马勇生和胡治国一行人急匆匆来到县医院的急诊室,见医护人员紧张地忙碌着,透过急诊室的玻璃窗,胡治国清楚的看到王文桐正躺在床上,脸上带着氧气罩,明显的可以看到王文桐呼吸急促,医生正在用仪器为他检测着,不时地小声说着什么,看来王文桐真是病的不轻,郑万江没有骗他。
值班医生告诉马勇生和胡治国,王文桐由于心情紧张,心脏病突然发作,目前正处于昏迷状态,他们正在全力抢救,看来王文桐一时还清醒不过来,马勇生指示一定要竭尽全力抢救,争取使他尽快苏醒过来。
“老胡,目前他这种状况,不可能对他进行审讯,只得等他清醒过来再说。”马勇生说。
胡治国没有说什么,现在这种状况他能说什么呢?王文桐现在是讲不了话的。他看看时间已是夜里一点多钟了,他感觉有一些倦意袭来,他打了一个长长的哈欠,对马勇生说道:“马局长,看来提审王文桐的工作只能往后放一放了,其它的工作要加紧。经过这一天的工作,大家都很劳累,回去休息吧?本想尽快掌握第一手资料,没有想到他会突然发病,白白耽误一宿的时间,真是让人扫兴。
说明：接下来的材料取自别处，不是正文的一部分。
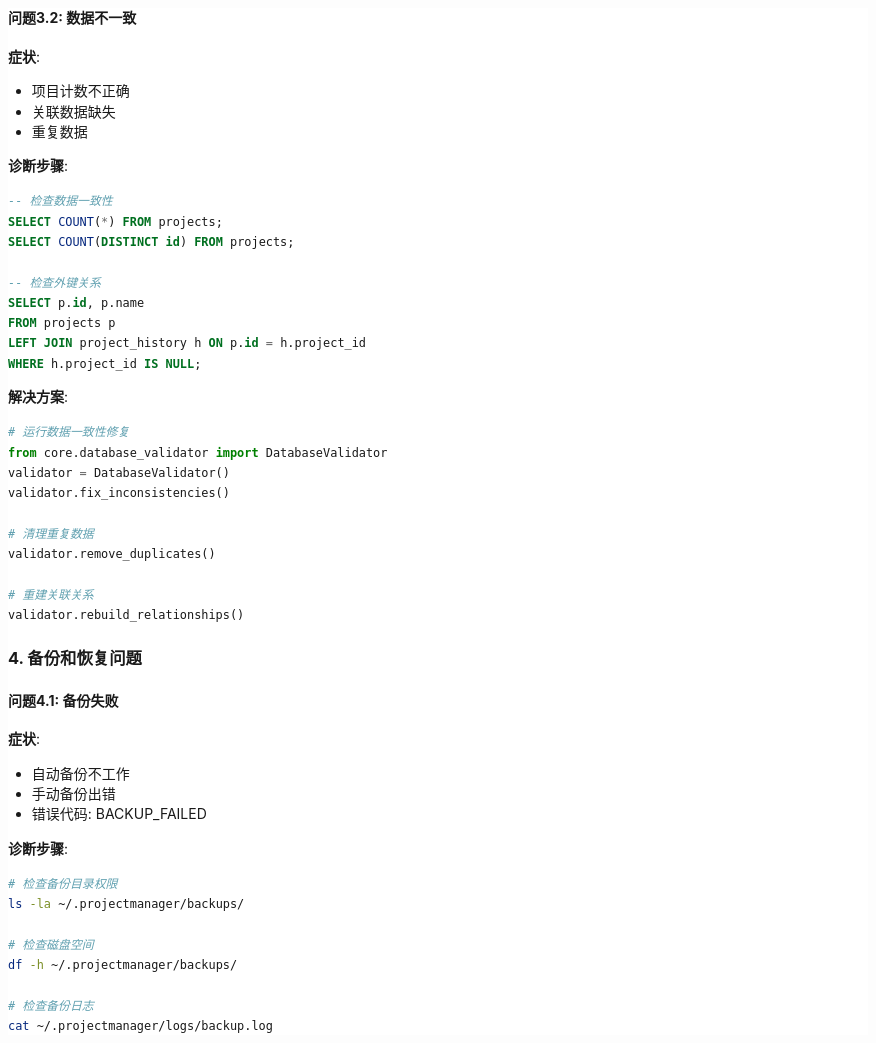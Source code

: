 #### 问题3.2: 数据不一致
**症状**:
- 项目计数不正确
- 关联数据缺失
- 重复数据

**诊断步骤**:
```sql
-- 检查数据一致性
SELECT COUNT(*) FROM projects;
SELECT COUNT(DISTINCT id) FROM projects;

-- 检查外键关系
SELECT p.id, p.name 
FROM projects p 
LEFT JOIN project_history h ON p.id = h.project_id 
WHERE h.project_id IS NULL;
```

**解决方案**:
```python
# 运行数据一致性修复
from core.database_validator import DatabaseValidator
validator = DatabaseValidator()
validator.fix_inconsistencies()

# 清理重复数据
validator.remove_duplicates()

# 重建关联关系
validator.rebuild_relationships()
```

### 4. 备份和恢复问题

#### 问题4.1: 备份失败
**症状**:
- 自动备份不工作
- 手动备份出错
- 错误代码: BACKUP_FAILED

**诊断步骤**:
```bash
# 检查备份目录权限
ls -la ~/.projectmanager/backups/

# 检查磁盘空间
df -h ~/.projectmanager/backups/

# 检查备份日志
cat ~/.projectmanager/logs/backup.log
```
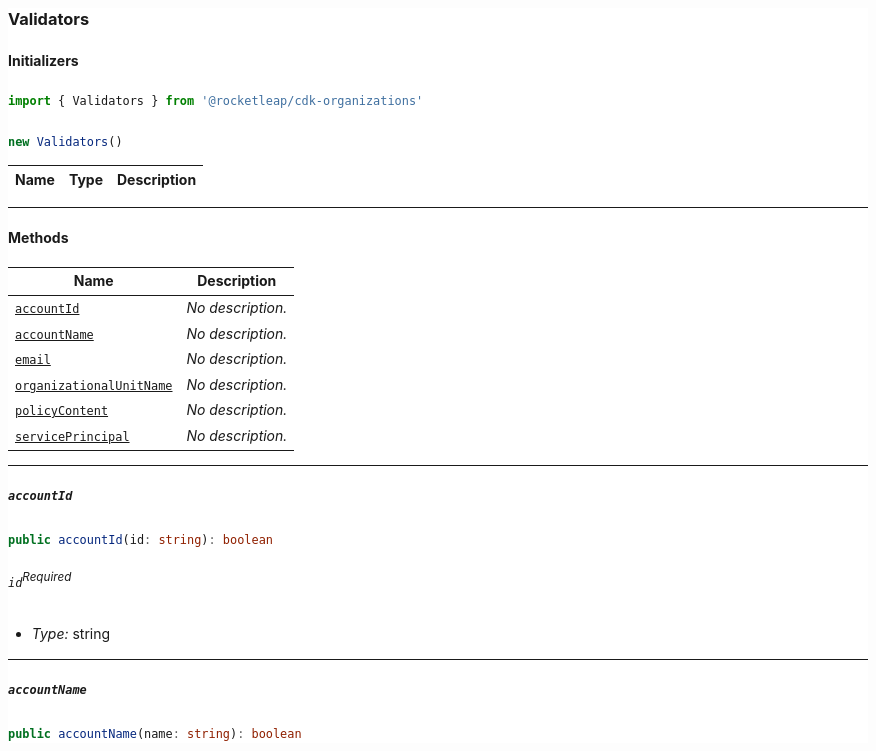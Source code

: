 

### Validators <a name="Validators" id="@rocketleap/cdk-organizations.Validators"></a>

#### Initializers <a name="Initializers" id="@rocketleap/cdk-organizations.Validators.Initializer"></a>

```typescript
import { Validators } from '@rocketleap/cdk-organizations'

new Validators()
```

| **Name** | **Type** | **Description** |
| --- | --- | --- |

---

#### Methods <a name="Methods" id="Methods"></a>

| **Name** | **Description** |
| --- | --- |
| <code><a href="#@rocketleap/cdk-organizations.Validators.accountId">accountId</a></code> | *No description.* |
| <code><a href="#@rocketleap/cdk-organizations.Validators.accountName">accountName</a></code> | *No description.* |
| <code><a href="#@rocketleap/cdk-organizations.Validators.email">email</a></code> | *No description.* |
| <code><a href="#@rocketleap/cdk-organizations.Validators.organizationalUnitName">organizationalUnitName</a></code> | *No description.* |
| <code><a href="#@rocketleap/cdk-organizations.Validators.policyContent">policyContent</a></code> | *No description.* |
| <code><a href="#@rocketleap/cdk-organizations.Validators.servicePrincipal">servicePrincipal</a></code> | *No description.* |

---

##### `accountId` <a name="accountId" id="@rocketleap/cdk-organizations.Validators.accountId"></a>

```typescript
public accountId(id: string): boolean
```

###### `id`<sup>Required</sup> <a name="id" id="@rocketleap/cdk-organizations.Validators.accountId.parameter.id"></a>

- *Type:* string

---

##### `accountName` <a name="accountName" id="@rocketleap/cdk-organizations.Validators.accountName"></a>

```typescript
public accountName(name: string): boolean
```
”
马勇生点点头,说:“现在的情况也只能这样了,你看下一步的工作如何开展?”
胡治国表示,一切工作由公安局具体安排负责,他只是配合调查了解有关情况,掌握案情,向上一级领导负责,自己根据事实向领导汇报,具体工作还是由公安局刑警大队去做,他不能干涉,郑万江表示一定服从局领导的安排,加紧开展刑侦工作,尽快取得有利的证据。
胡治国自己驾车离开了医院,但并没有回到他的办公室,他看了看时间,他打了一个电话,对方是个娇嘀嘀地女人,胡治国说了些温柔的话语,告诉她马上就到。
看到王文桐心脏病发作,胡治国心里的石头总算落了地,这样可以拖延审讯时间,不管他以前说了什么,目前只有稳住局面,绝不能再让他开口讲话,以免被马勇生他们把话套了去,他们在这方面都是高手,会从一字当中找到线索,至于以后如何采取措施,他的心里已经有了想法。自信有十分的把握,不让王文桐开口说话。
他又仔细的思虑一番,认为没有了漏洞,脚下一踩油门,轿车风驰电掣般飞驰起来,驱车来到郊外的一栋小楼前,按了两声喇叭,那意思是告诉里面的人他到了。
这是胡治国自己通过王文桐在东关村建的,以一个远房亲戚的名义购置的地皮。他用遥控装置打开防盗门,将车开进了大院内,又将防盗门放下,径自走上二楼的卧室,脱下了制服,听到卫生间有水声,知道里面的人在干什么。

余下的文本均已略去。